3

Been rolling around the web and forums, cannot find a resource on this.

What I am to achieve is create an alert for when there is no change in data for a period of time.

We are monitoring openfiles for our webserver/s so this number fluctuates rather often. Noticed that when the number is stagnant it points to an issue on the server. So what we want is if openfile remains X for 2minutes alert us.

Julian Kriel
  • 57
  • 1
  • 6

3 Answers3

4

If you do use Prometheus and Alert manager, There is a nice function that worked for me.

changes

So using something like this in Alert manager will trigger if no changes for the time interval changes(metric_name[5m]) = 0

Jade.G
  • 76
  • 3
  • Very nice. This worked perfectly for me, although I needed to use a reducer as well to make the alert work.
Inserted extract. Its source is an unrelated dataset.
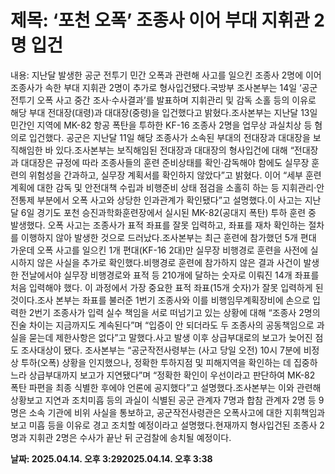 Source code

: # **제목: ‘포천 오폭’ 조종사 이어 부대 지휘관 2명 입건**

  내용: 지난달 발생한 공군 전투기 민간 오폭과 관련해 사고를 일으킨 조종사 2명에 이어 조종사가 속한 부대 지휘관 2명이 추가로 형사입건됐다.국방부 조사본부는 14일 ‘공군 전투기 오폭 사고 중간 조사·수사결과’를 발표하며 지휘관리 및 감독 소홀 등의 이유로 해당 부대 전대장(대령)과 대대장(중령)을 입건했다고 밝혔다.조사본부는 지난달 13일 민간인 지역에 MK-82 항공 폭탄을 투하한 KF-16 조종사 2명을 업무상 과실치상 등 혐의로 입건했다. 공군은 지난달 11일 해당 조종사가 소속된 부대의 전대장과 대대장을 보직해임한 바 있다.조사본부는 보직해임된 전대장과 대대장의 형사입건에 대해 “전대장과 대대장은 규정에 따라 조종사들의 훈련 준비상태를 확인·감독해야 함에도 실무장 훈련의 위험성을 간과하고, 실무장 계획서를 확인하지 않았다”고 밝혔다. 이어 “세부 훈련계획에 대한 감독 및 안전대책 수립과 비행준비 상태 점검을 소홀히 하는 등 지휘관리·안전통제 부분에서 오폭 사고와 상당한 인과관계가 확인됐다”고 설명했다.이 사고는 지난달 6일 경기도 포천 승진과학화훈련장에서 실시된 MK-82(공대지 폭탄) 투하 훈련 중 발생했다. 오폭 사고는 조종사가 표적 좌표를 잘못 입력하고, 좌표를 재차 확인하는 절차를 이행하지 않아 발생한 것으로 드러났다.조사본부는 최근 훈련에 참가했던 5개 편대 가운데 오폭 사고를 일으킨 1개 편대(KF-16 2대)만 실무장 비행경로 훈련을 사전에 실시하지 않은 사실을 추가로 확인했다.비행경로 훈련에 참가하지 않은 결과 사건이 발생한 전날에서야 실무장 비행경로와 표적 등 210개에 달하는 숫자로 이뤄진 14개 좌표를 처음 입력해야 했다. 이 과정에서 가장 중요한 표적 좌표(15개 숫자)가 잘못 입력하게 된 것이다.조사 본부는 좌표를 불러준 1번기 조종사와 이를 비행임무계획장비에 손으로 입력한 2번기 조종사가 입력 실수 책임을 서로 떠넘기고 있는 상황에 대해 “조종사 2명의 진술 차이는 지금까지도 계속된다”며 “입증이 안 되더라도 두 조종사의 공동책임으로 과실을 묻는데 제한사항은 없다”고 말했다.사고 발생 이후 상급부대로의 보고가 늦어진 점도 조사대상이 됐다. 조사본부는 “공군작전사령부는 (사고 당일 오전) 10시 7분에 비정상 투하(오폭) 상황을 인지했으나, 정확한 투하지점 및 피해지역을 확인하는 데 집중하느라 상급부대까지 보고가 지연됐다”며 “정확한 확인이 우선이라고 판단하여 MK-82 폭탄 파편을 최종 식별한 후에야 언론에 공지했다”고 설명했다.조사본부는 이와 관련해 상황보고 지연과 조치미흡 등의 과실이 식별된 공군 관계자 7명과 합참 관계자 2명 등 9명은 소속 기관에 비위 사실을 통보하고, 공군작전사령관은 오폭사고에 대한 지휘책임과 보고 미흡 등을 이유로 경고 조치할 예정이라고 설명했다.현재까지 형사입건된 조종사 2명과 지휘관 2명은 수사가 끝난 뒤 군검찰에 송치될 예정이다.

  **날짜: 2025.04.14. 오후 3:292025.04.14. 오후 3:38**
Thanks for this. – Joe Steele Apr 18 '23 at 00:36
3

I made such an alert through a small succession of things:

  1. I have an exclusive 'alerting dummy board', for all the alerts, since I can only have one alert per graph (grafana version 6.6.0)
  2. I use the following query: avg_over_time(delta(Sensor_Data[1m])[20s:]) - this calculates the 20s average of 'first_value-last_value of 1min interval'
  3. My data gathering program feeds into prometheus and this in turn into grafana -- if this program freezes, it might continue sending the last value to prometheus, and the above query will drop to strictly zero.
  4. so I have an alert which goes off if the above query is within a range (-0.01, 0.01) for a minute (a typical value of the above query with system running is abs(query) > 0.18)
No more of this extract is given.